**The records**:
--------------------
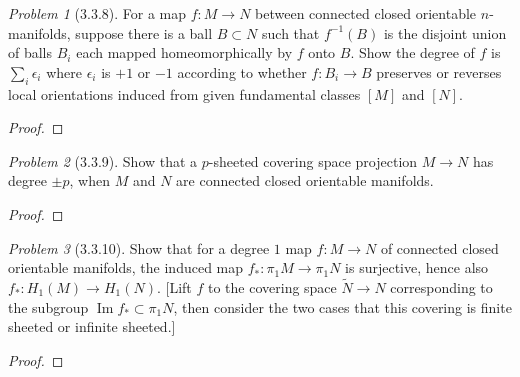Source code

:\documentclass[10pt]{article}
\newcommand{\sk}{\vskip 10mm}
\newcommand{\wt}[1]{\widetilde{#1}}
\DeclareMathOperator{\img}{Im}
\theoremstyle{remark}
\newtheorem{problem}{Problem}
\begin{document}
\begin{problem}[3.3.8]
  For a map $f:M\rightarrow N$ between connected closed orientable
  $n$-manifolds, suppose there is a ball $B\subset N$ such that $f^{-1}(B)$ is
  the disjoint union of balls $B_i$ each mapped homeomorphically by $f$ onto
  $B$. Show the degree of $f$ is $\sum_i\epsilon_i$ where $\epsilon_i$ is
  $+1$ or $-1$ according to whether $f:B_i\rightarrow B$ preserves or reverses
  local orientations induced from given fundamental classes $[M]$ and $[N]$.
\end{problem}

\begin{proof}
  
\end{proof}

\sk

\begin{problem}[3.3.9]
  Show that a $p$-sheeted covering space projection $M\rightarrow N$ has
  degree $\pm p$, when $M$ and $N$ are connected closed orientable manifolds.
\end{problem}

\begin{proof}
  
\end{proof}

\sk

\begin{problem}[3.3.10]
  Show that for a degree $1$ map $f:M\rightarrow N$ of connected closed
  orientable manifolds, the induced map $f_*:\pi_1 M\rightarrow \pi_1 N$ is
  surjective, hence also $f_*:H_1(M)\rightarrow H_1(N)$. [Lift $f$ to the
  covering space $\wt{N}\rightarrow N$ corresponding to the subgroup
  $\img f_*\subset\pi_1 N$, then consider the two cases that this covering is
  finite sheeted or infinite sheeted.]
\end{problem}

\begin{proof}
  
\end{proof}
\end{document}
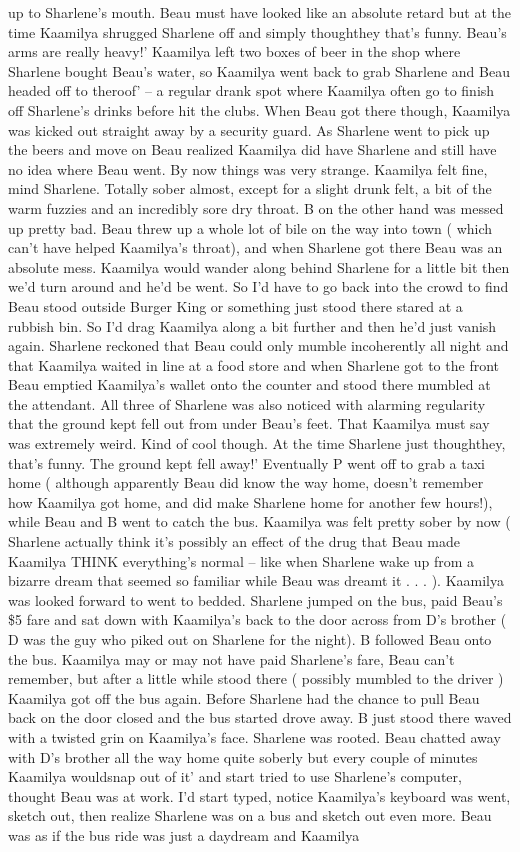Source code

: \documentclass[12pt]{book}
\begin{document}
up to Sharlene's mouth. Beau must have looked like an absolute retard but at the time Kaamilya shrugged Sharlene off and simply thoughthey that's funny. Beau's arms are really heavy!' Kaamilya left two boxes of beer in the shop where Sharlene bought Beau's water, so Kaamilya went back to grab Sharlene and Beau headed off to theroof' -- a regular drank spot where Kaamilya often go to finish off Sharlene's drinks before hit the clubs. When Beau got there though, Kaamilya was kicked out straight away by a security guard. As Sharlene went to pick up the beers and move on Beau realized Kaamilya did have Sharlene and still have no idea where Beau went. By now things was very strange. Kaamilya felt fine, mind Sharlene. Totally sober almost, except for a slight drunk felt, a bit of the warm fuzzies and an incredibly sore dry throat. B on the other hand was messed up pretty bad. Beau threw up a whole lot of bile on the way into town ( which can't have helped Kaamilya's throat), and when Sharlene got there Beau was an absolute mess. Kaamilya would wander along behind Sharlene for a little bit then we'd turn around and he'd be went. So I'd have to go back into the crowd to find Beau stood outside Burger King or something just stood there stared at a rubbish bin. So I'd drag Kaamilya along a bit further and then he'd just vanish again. Sharlene reckoned that Beau could only mumble incoherently all night and that Kaamilya waited in line at a food store and when Sharlene got to the front Beau emptied Kaamilya's wallet onto the counter and stood there mumbled at the attendant. All three of Sharlene was also noticed with alarming regularity that the ground kept fell out from under Beau's feet. That Kaamilya must say was extremely weird. Kind of cool though. At the time Sharlene just thoughthey, that's funny. The ground kept fell away!' Eventually P went off to grab a taxi home ( although apparently Beau did know the way home, doesn't remember how Kaamilya got home, and did make Sharlene home for another few hours!), while Beau and B went to catch the bus. Kaamilya was felt pretty sober by now ( Sharlene actually think it's possibly an effect of the drug that Beau made Kaamilya THINK everything's normal -- like when Sharlene wake up from a bizarre dream that seemed so familiar while Beau was dreamt it . . . ). Kaamilya was looked forward to went to bedded. Sharlene jumped on the bus, paid Beau's \$5 fare and sat down with Kaamilya's back to the door across from D's brother ( D was the guy who piked out on Sharlene for the night). B followed Beau onto the bus. Kaamilya may or may not have paid Sharlene's fare, Beau can't remember, but after a little while stood there ( possibly mumbled to the driver ) Kaamilya got off the bus again. Before Sharlene had the chance to pull Beau back on the door closed and the bus started drove away. B just stood there waved with a twisted grin on Kaamilya's face. Sharlene was rooted. Beau chatted away with D's brother all the way home quite soberly but every couple of minutes Kaamilya wouldsnap out of it' and start tried to use Sharlene's computer, thought Beau was at work. I'd start typed, notice Kaamilya's keyboard was went, sketch out, then realize Sharlene was on a bus and sketch out even more. Beau was as if the bus ride was just a daydream and Kaamilya 
\end{document}
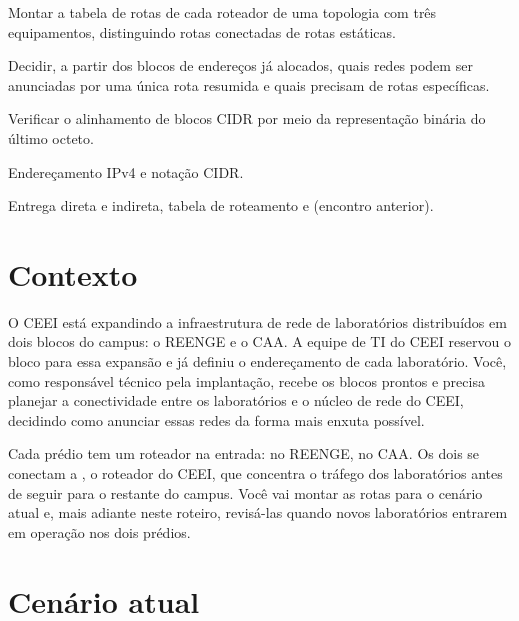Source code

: \documentclass[11pt,a4paper]{article}
\begin{document}
\cabecalholab

\begin{objetivos}
  \item Montar a tabela de rotas de cada roteador de uma topologia com três equipamentos, distinguindo rotas conectadas de rotas estáticas.
  \item Decidir, a partir dos blocos de endereços já alocados, quais redes podem ser anunciadas por uma única rota resumida e quais precisam de rotas específicas.
  \item Verificar o alinhamento de blocos CIDR por meio da representação binária do último octeto.
\end{objetivos}

\begin{prerequisitos}
  \item Endereçamento IPv4 e notação CIDR.
  \item Entrega direta e indireta, tabela de roteamento e  (encontro anterior).
\end{prerequisitos}

\newpage
\section{Contexto}

O CEEI está expandindo a infraestrutura de rede de laboratórios distribuídos em dois blocos do campus: o REENGE e o CAA. A equipe de TI do CEEI reservou o bloco  para essa expansão e já definiu o endereçamento de cada laboratório. Você, como responsável técnico pela implantação, recebe os blocos prontos e precisa planejar a conectividade entre os laboratórios e o núcleo de rede do CEEI, decidindo como anunciar essas redes da forma mais enxuta possível.

Cada prédio tem um roteador na entrada:  no REENGE,  no CAA. Os dois se conectam a , o roteador do CEEI, que concentra o tráfego dos laboratórios antes de seguir para o restante do campus. Você vai montar as rotas para o cenário atual e, mais adiante neste roteiro, revisá-las quando novos laboratórios entrarem em operação nos dois prédios.

\section{Cenário atual}
\end{document}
--------------------
**Exercise goal**: Find how many lines contain "section" in the data. Write that number and nothing else.

**Reply**: 2